I was surprised that none of this spatial and statistical information was referred to by the Inquiry.

Instead, it was disappointing to see the Inquiry made recommendations that largely reflected interest group lobbying. And while there was some reference to issues raised by submissions from organisations representing Aboriginal land owners, especially land councils, these were dealt with in a cursory manner given the extent of the Indigenous land interest in Northern Australia.

The Report though raised three broad issues that could adversely impact on Indigenous interests.

First, it is noted that at current rates of growth by 2050 more than half of the population of Northern Australia will be Indigenous (p.179). This population is identified on a number of occasions and very instrumentally as a potential source of untapped labour.

Simultaneously, the Report highlights that ways have to be found to significantly increase the population of Northern Australia presumably from interstate or overseas. This will dilute the one jurisdiction in Australia where the Indigenous share of the population is politically and demographically significant. There are some deep contradictions here.

Second, the Report identifies land rights and native title as impediments to developments, acknowledging that the simplifications of land tenure arrangements were mainly raised by non-Aboriginal interests. There is a specific recommendation (p.194) that calls for the ‘harmonisation and simplification of land tenure arrangements’.

At the same time the limited range of rights under native title tenure is identified as an impediment to the maximisation of economic development and employment opportunities on Aboriginal land. One suspects ‘harmonisation’ might actually mean dilution of the gold standard ‘free, prior and informed consent’ rights embedded in Northern Territory land rights law.

Third and most worrying, the Report imagines Northern Australia as some incomplete version of southern temperate Australia that needs urgent rectification, but in whose interest? A combination of rapid population growth from outside and land tenure ‘harmonisation’ might see a replication of the negative impact of colonial invasion on Indigenous societies in the south — many were nearly obliterated and are just now in the process of recovery. Surely, from an Indigenous perspective, this is not a model to replicate?

I end by returning to the five recommendations in our submission that were ignored by the Joint Select Committee, just like our spatial and statistical information. These are provided for readers to consider as a White Paper is developed for Black Northern Australia.

If Indigenous people are to equitably benefit from any development in Northern Australia, then their property rights in land and resources need to be strengthened and not weakened so that they can exercise ‘free, prior and informed consent’ to any proposals.

It is imperative that any development proposals for Northern Australia are ecologically sustainable so that the environmental damage wrought on temperate Australia in the quest for capitalist development is not repeated.

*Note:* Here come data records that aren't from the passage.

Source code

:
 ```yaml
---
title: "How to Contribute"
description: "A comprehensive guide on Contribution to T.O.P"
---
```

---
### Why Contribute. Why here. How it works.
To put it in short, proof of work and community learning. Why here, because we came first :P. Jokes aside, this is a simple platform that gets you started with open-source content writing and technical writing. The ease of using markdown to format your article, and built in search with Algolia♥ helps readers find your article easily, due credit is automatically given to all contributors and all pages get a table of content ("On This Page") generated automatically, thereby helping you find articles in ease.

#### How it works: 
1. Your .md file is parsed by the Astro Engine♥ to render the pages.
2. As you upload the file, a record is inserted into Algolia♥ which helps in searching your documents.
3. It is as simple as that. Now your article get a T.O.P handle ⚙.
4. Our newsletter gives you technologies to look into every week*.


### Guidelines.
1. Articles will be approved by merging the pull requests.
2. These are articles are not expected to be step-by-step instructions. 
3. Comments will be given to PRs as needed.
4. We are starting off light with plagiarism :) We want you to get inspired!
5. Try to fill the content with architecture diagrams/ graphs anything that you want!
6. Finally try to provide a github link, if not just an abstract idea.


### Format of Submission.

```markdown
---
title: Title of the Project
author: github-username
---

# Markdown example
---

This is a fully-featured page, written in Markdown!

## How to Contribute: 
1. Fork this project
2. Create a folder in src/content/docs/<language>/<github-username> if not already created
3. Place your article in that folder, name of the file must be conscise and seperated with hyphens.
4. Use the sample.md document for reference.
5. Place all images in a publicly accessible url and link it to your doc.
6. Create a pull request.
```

It is crucially important to engage properly with the available scientific evidence, especially the state of the art CSIRO Science Review and the latest climate science.

It is important to properly consider the relative costs and benefits of the provision of environmental services, extractive industries, commercial agriculture and tourism and to ask what are the comparative economic advantages of Indigenous lands and peoples?

It is critically important to consult properly and take proper account on a place-by-place basis of Indigenous aspirations and to realistically market test various possibilities.

It is politically expedient, but ultimately unconscionable, to just cherry pick Indigenous views that merely mirror dominant views about risky forms of capitalist development.

*  A version of this article was published in Land Rights News Northern Edition October 2014/Edition 4.